Pre-configured for the AI Bootcamp with Slow Creator Fund. Uses Auth.js (NextAuth v5) for email/password authentication and Prisma ORM for type-safe database queries. No third-party auth services — everything runs through your own database.
- Next.js (App Router) with TypeScript
- Auth.js (NextAuth v5) for email/password authentication (bcrypt hashed, JWT sessions)
- Prisma ORM for type-safe database queries (schema-first, auto-syncs to your database)
- Tailwind CSS + shadcn/ui components
- Claude Code config (CLAUDE.md + custom slash commands)
- Automatic database migrations on every Vercel deploy
- Ready to deploy on Vercel
Make sure you have all of these installed before starting. Click the Setup guide link for detailed step-by-step instructions.
| Prerequisite | Quick Download | Setup Guide |
|---|---|---|
| Node.js & npm | nodejs.org (LTS) | Step-by-step guide |
| Git | Mac: xcode-select --install · Win: git-scm.com |
Step-by-step guide |
| GitHub & GitHub CLI | github.com · cli.github.com | Step-by-step guide |
| VS Code | code.visualstudio.com | Step-by-step guide |
| Claude Code | npm install -g @anthropic-ai/claude-code |
Step-by-step guide |
| Vercel | vercel.com (sign in with GitHub) | Step-by-step guide |
| Supabase | supabase.com | Step-by-step guide |
Verify your tools are installed:
node --version # v22.x.x
npm --version # 10.x.x
git --version # 2.x.x
gh --version # 2.x.x
claude --versiongit clone https://github.com/TanookiLabs/hackathon-starter-nextjs.git slow-hackathon
cd slow-hackathon
rm -rf .git
npm installThe rm -rf .git removes the template's git history so you start fresh with your own repo.
Your project needs its own Git repository so you can save your work and deploy to Vercel.
Initialize Git and make your first commit:
git init
git add .
git commit -m "initial commit from hackathon starter"Now you need a GitHub repository to push your code to. Pick one of the two options below:
gh repo create slow-hackathon --public --source=. --pushThis creates a new repo on GitHub and pushes your code in one step.
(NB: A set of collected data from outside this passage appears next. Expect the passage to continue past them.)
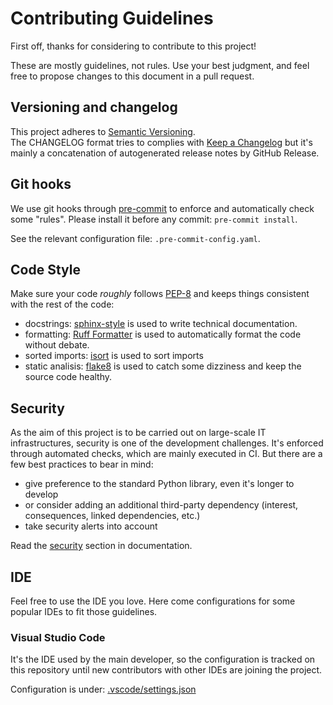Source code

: # Contributing Guidelines

First off, thanks for considering to contribute to this project!

These are mostly guidelines, not rules. Use your best judgment, and feel free to propose changes to this document in a pull request.

## Versioning and changelog

This project adheres to [Semantic Versioning](https://semver.org/).  
The CHANGELOG format tries to complies with [Keep a Changelog](https://keepachangelog.com/) but it's mainly a concatenation of autogenerated release notes by GitHub Release.

## Git hooks

We use git hooks through [pre-commit](https://pre-commit.com/) to enforce and automatically check some "rules". Please install it before any commit: `pre-commit install`.

See the relevant configuration file: `.pre-commit-config.yaml`.

## Code Style

Make sure your code *roughly* follows [PEP-8](https://www.python.org/dev/peps/pep-0008/) and keeps things consistent with the rest of the code:

- docstrings: [sphinx-style](https://sphinx-rtd-tutorial.readthedocs.io/en/latest/docstrings.html#the-sphinx-docstring-format) is used to write technical documentation.
- formatting: [Ruff Formatter](https://docs.astral.sh/ruff/formatter/#style-guide) is used to automatically format the code without debate.
- sorted imports: [isort](https://pycqa.github.io/isort/) is used to sort imports
- static analisis: [flake8](https://flake8.pycqa.org/en/latest/) is used to catch some dizziness and keep the source code healthy.

## Security

As the aim of this project is to be carried out on large-scale IT infrastructures, security is one of the development challenges. It's enforced through automated checks, which are mainly executed in CI. But there are a few best practices to bear in mind:

- give preference to the standard Python library, even it's longer to develop
- or consider adding an additional third-party dependency (interest, consequences, linked dependencies, etc.)
- take security alerts into account

Read the [security](SECURITY.md) section in documentation.

## IDE

Feel free to use the IDE you love. Here come configurations for some popular IDEs to fit those guidelines.

### Visual Studio Code

It's the IDE used by the main developer, so the configuration is tracked on this repository until new contributors with other IDEs are joining the project.

Configuration is under: [.vscode/settings.json](/.vscode/settings.json)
Done!
- Go to github.com/new
- Enter a Repository name (e.g.,
slow-hackathon) - Leave it set to Public
- Do NOT check "Add a README file" — your project already has files
- Click Create repository
- GitHub will show you a page with setup instructions. Find the section that says "…or push an existing repository from the command line" and copy the URL. It will look like
https://github.com/YOUR-USERNAME/slow-hackathon.git - Back in your terminal, run these two commands (replace the URL with yours):
git remote add origin https://github.com/YOUR-USERNAME/slow-hackathon.git
git push -u origin main- Refresh the GitHub page — you should see all your project files
cp .env.example .envNow generate a secret key for authentication. Run this in your terminal:
npx auth secretThis prints a random secret string. Copy it, open .env in your editor, and paste it as the value for AUTH_SECRET. Leave the file open — you'll fill in the database credentials in the next step.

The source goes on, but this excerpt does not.